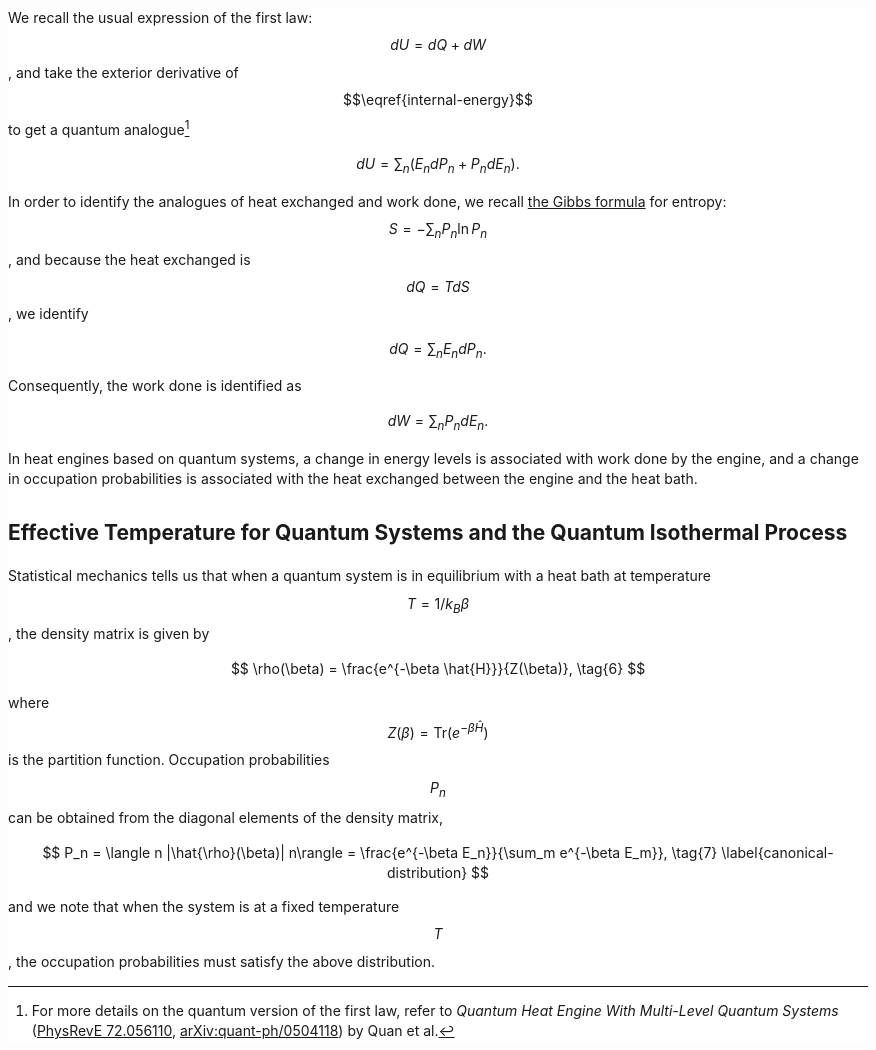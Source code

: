 We recall the usual expression of the first law: $$dU = dQ + dW$$, and
take the exterior derivative of $$\eqref{internal-energy}$$ to get a quantum
analogue[^2]

$$
  dU = \sum_n \left(E_n dP_n + P_n dE_n\right). \tag{3}
  \label{quantum-first-law}
$$

In order to identify the analogues of heat exchanged and work done, we
recall [the Gibbs
formula](https://en.wikipedia.org/wiki/Entropy_(statistical_thermodynamics#Gibbs_entropy_formula)) for entropy: $$S = - \sum_n P_n \ln
P_n$$, and because the heat exchanged is $$dQ = TdS$$, we identify

$$
  dQ = \sum_n E_n dP_n. \tag{4}
  \label{quantum-heat}
$$

Consequently, the work done is identified as 

$$
  dW = \sum_n P_n dE_n. \tag{5}
  \label{quantum-work}
$$

In heat engines based on quantum systems, a change in energy levels is
associated with work done by the engine, and a change in occupation
probabilities is associated with the heat exchanged between the engine and the
heat bath.


## Effective Temperature for Quantum Systems and the Quantum Isothermal Process

Statistical mechanics tells us that when a quantum system is in equilibrium
with a heat bath at temperature $$T = 1/k_B \beta$$, the density matrix is
given by

$$
  \rho(\beta) = \frac{e^{-\beta \hat{H}}}{Z(\beta)}, \tag{6}
$$

where $$Z(\beta) = \text{Tr}(e^{-\beta \hat{H}})$$ is the partition function.
Occupation probabilities $$P_n$$ can be obtained from the diagonal elements of
the density matrix,

$$
  P_n = \langle n |\hat{\rho}(\beta)| n\rangle = \frac{e^{-\beta E_n}}{\sum_m
  e^{-\beta E_m}}, \tag{7}
  \label{canonical-distribution}
$$

and we note that when the system is at a fixed temperature $$T$$, the
occupation probabilities must satisfy the above distribution.


[^1]: I know that isothermal processes with a (classical) non-ideal gas as working substance are not, in general, isoenergetic. The title only is a thinly veiled excuse to write about quantum thermodynamic processes.
[^2]: For more details on the quantum version of the first law, refer to _Quantum Heat Engine With Multi-Level Quantum Systems_ ([PhysRevE 72.056110](https://journals.aps.org/pre/abstract/10.1103/PhysRevE.72.056110), [arXiv:quant-ph/0504118](https://arxiv.org/abs/quant-ph/0504118)) by Quan et al.
[^3]: I am not completely unapologetic for the double negatives in this post.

TO DO. Could the data above be reproduced exactly, with the pictures left out?

REPLY TO THE TASK.
Source code

: We recall the usual expression of the first law: $$dU = dQ + dW$$, and
take the exterior derivative of $$\eqref{internal-energy}$$ to get a quantum
analogue[^2]

$$
  dU = \sum_n \left(E_n dP_n + P_n dE_n\right). \tag{3}
  \label{quantum-first-law}
$$

In order to identify the analogues of heat exchanged and work done, we
recall [the Gibbs
formula](https://en.wikipedia.org/wiki/Entropy_(statistical_thermodynamics#Gibbs_entropy_formula)) for entropy: $$S = - \sum_n P_n \ln
P_n$$, and because the heat exchanged is $$dQ = TdS$$, we identify

$$
  dQ = \sum_n E_n dP_n. \tag{4}
  \label{quantum-heat}
$$

Consequently, the work done is identified as 

$$
  dW = \sum_n P_n dE_n. \tag{5}
  \label{quantum-work}
$$

In heat engines based on quantum systems, a change in energy levels is
associated with work done by the engine, and a change in occupation
probabilities is associated with the heat exchanged between the engine and the
heat bath.


## Effective Temperature for Quantum Systems and the Quantum Isothermal Process

Statistical mechanics tells us that when a quantum system is in equilibrium
with a heat bath at temperature $$T = 1/k_B \beta$$, the density matrix is
given by

$$
  \rho(\beta) = \frac{e^{-\beta \hat{H}}}{Z(\beta)}, \tag{6}
$$

where $$Z(\beta) = \text{Tr}(e^{-\beta \hat{H}})$$ is the partition function.
Occupation probabilities $$P_n$$ can be obtained from the diagonal elements of
the density matrix,

$$
  P_n = \langle n |\hat{\rho}(\beta)| n\rangle = \frac{e^{-\beta E_n}}{\sum_m
  e^{-\beta E_m}}, \tag{7}
  \label{canonical-distribution}
$$

and we note that when the system is at a fixed temperature $$T$$, the
occupation probabilities must satisfy the above distribution.


[^1]: I know that isothermal processes with a (classical) non-ideal gas as working substance are not, in general, isoenergetic. The title only is a thinly veiled excuse to write about quantum thermodynamic processes.
[^2]: For more details on the quantum version of the first law, refer to _Quantum Heat Engine With Multi-Level Quantum Systems_ ([PhysRevE 72.056110](https://journals.aps.org/pre/abstract/10.1103/PhysRevE.72.056110), [arXiv:quant-ph/0504118](https://arxiv.org/abs/quant-ph/0504118)) by Quan et al.
[^3]: I am not completely unapologetic for the double negatives in this post.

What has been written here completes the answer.